I wouldn't worry about training your fish as long as they are babies: baby piranha's are gluttons, and will eat most things you feed them (at least, in my experience). It may take a few tries before they have figured out a new food item actually is intended to be eaten, but usually it's not hard to get babies to accept new things.


----------



## theanimedude (Jun 4, 2005)

Judazzz said:


> I wouldn't worry about training your fish as long as they are babies: baby piranha's are gluttons, and will eat most things you feed them (at least, in my experience). It may take a few tries before they have figured out a new food item actually is intended to be eaten, but usually it's not hard to get babies to accept new things.
> [snapback]1087074[/snapback]​


oh really? for talipia, should i shred it? or cut a long thing peice? or...u got any suggestions?


----------



## Judazzz (Jan 13, 2003)

theanimedude said:


> Judazzz said:
> 
> 
> > I wouldn't worry about training your fish as long as they are babies: baby piranha's are gluttons, and will eat most things you feed them (at least, in my experience). It may take a few tries before they have figured out a new food item actually is intended to be eaten, but usually it's not hard to get babies to accept new things.
> ...


Chop it up in small pieces: when my Reds were still babies, I sliced and diced a fillet into tiny pieces (about a centimeter at most in size), and they loved it. I did the same with smelt, shrimp and other foods. Once they grew, I started feeding larger pieces, until they were large enough to deal with large chunks or whole fish.
They will probably eat larger pieces as well, but the risks of injuries are smaller when you toss in a few small pieces, so each fish can go after his own piece of food.


----------



## theanimedude (Jun 4, 2005)

Judazzz said:


> theanimedude said:
> 
> 
> > Judazzz said:
> ...


damn that's what i did and it got all over and it was hard as hell to take em out. and messed up my water







that was shrimp too....all i have is one guy, that's all.....and so it's hard!!!


----------



## Judazzz (Jan 13, 2003)

Oh, I overlooked that in your first post. With only one Red, it might be a bit more tricky to have it accept new food items (in a shoal, there are usually a few that are bolder than the rest, and are the first to try new foods: once one does, the rest usually follows quickly).
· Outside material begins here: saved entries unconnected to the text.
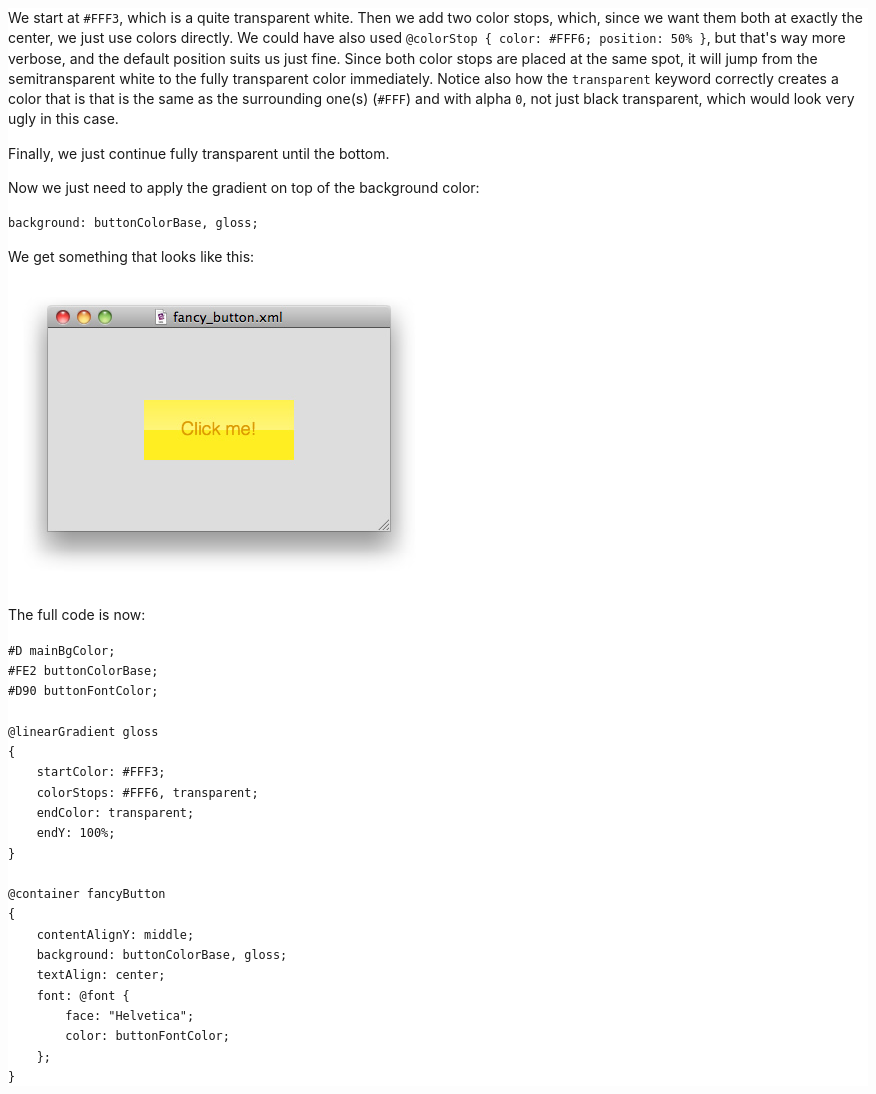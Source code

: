 We start at `#FFF3`, which is a quite transparent white. Then we add two color
stops, which, since we want them both at exactly the center, we just use colors
directly. We could have also used `@colorStop { color: #FFF6; position: 50% }`,
but that's way more verbose, and the default position suits us just fine. Since
both color stops are placed at the same spot, it will jump from the
semitransparent white to the fully transparent color immediately. Notice also
how the `transparent` keyword correctly creates a color that is that is the
same as the surrounding one(s) (`#FFF`) and with alpha `0`, not just black
transparent, which would look very ugly in this case.

Finally, we just continue fully transparent until the bottom.

Now we just need to apply the gradient on top of the background color:

	background: buttonColorBase, gloss;

We get something that looks like this:

![The button is now glossy](3003.jpg)

The full code is now:

	#D mainBgColor;
	#FE2 buttonColorBase;
	#D90 buttonFontColor;

	@linearGradient gloss
	{
		startColor: #FFF3;
		colorStops: #FFF6, transparent;
		endColor: transparent;
		endY: 100%;
	}

	@container fancyButton
	{
		contentAlignY: middle;
		background: buttonColorBase, gloss;
		textAlign: center;
		font: @font {
			face: "Helvetica";
			color: buttonFontColor;
		};
	}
What types of food have you tried so far?


----------



## theanimedude (Jun 4, 2005)

Judazzz said:


> Oh, I overlooked that in your first post. With only one Red, it might be a bit more tricky to have it accept new food items (in a shoal, there are usually a few that are bolder than the rest, and are the first to try new foods: once one does, the rest usually follows quickly).
> 
> What types of food have you tried so far?
> [snapback]1087130[/snapback]​


well i've tried to feed my black diamond rhom (not red ^^) some raw shredded shrimp, it took one peice into it's mouth and spat it out. and then it ate the black worms ok but not anymore. doesnt even see it maybe......and so i tried frozen brine shrimp, dont work....i'm gonna try to breed some and then feed it to him....see if that works....otehr than that, he's been living off of guppies.... =\


----------



## Judazzz (Jan 13, 2003)

My Manueli is also very picky: he eats live fish, shrimp, and recently started to nibble on smelt, but that's all. So I feed him live fish (tetra's only) from time to time, so his diet is at least a bit varied (although I prefer not to feed live, but I guess I have no choice). 
My reds on the other hand are thrash cans: whatever I throw in their tank, they'll eat it (even gravel







)

Just keep trying various things: drop it in the tank late in the evening, and keep it in there over night. Next morning remove all that's left, and do a small water change (to clean the water a bit). There's plenty to choose from: smelt, fish fillet, shrimp, prawns, mussels, earth worms, etc. Also keep in mind that there are many types of fish fillet and shrimp available: if one type doesn't work, try another one.

A few more tips:
- if you store the food in the freezer, don't thaw it in hot water: instead, use cold water. Hot water will make shrimp rubbery, and fish may become flaky: in other words, it will loose its raw freshness, and may become less appealing to your fish;
- squeeze the food a little before dropping it in: the juices may interest your fish to a point it will taste it;
- try the same type of food for a certain period of time before trying something else (fish often need time to figure out something is edible, and are often hesitant when confronted with new foods: so give them time).
- Give your fish a few safe feeders (tetra's, guppies, mollies) after about a week to 10 days of not eating, so they don't starve or become weakened;
- as said, drop the food in about an hour before you switch off the tank lights: the fish will know it's there, and maybe they will eat it in the safe cover of darkness.

Good luck


----------



## theanimedude (Jun 4, 2005)

Judazzz said:


> My Manueli is also very picky: he eats live fish, shrimp, and recently started to nibble on smelt, but that's all. So I feed him live fish (tetra's only) from time to time, so his diet is at least a bit varied (although I prefer not to feed live, but I guess I have no choice).
> My reds on the other hand are thrash cans: whatever I throw in their tank, they'll eat it (even gravel
> 
> 
> ...


Wow!! great INFO!!!








I'll try to give it some talipia........what type of feeders do you use?!! besides mollies ofcourse....


----------



## Judazzz (Jan 13, 2003)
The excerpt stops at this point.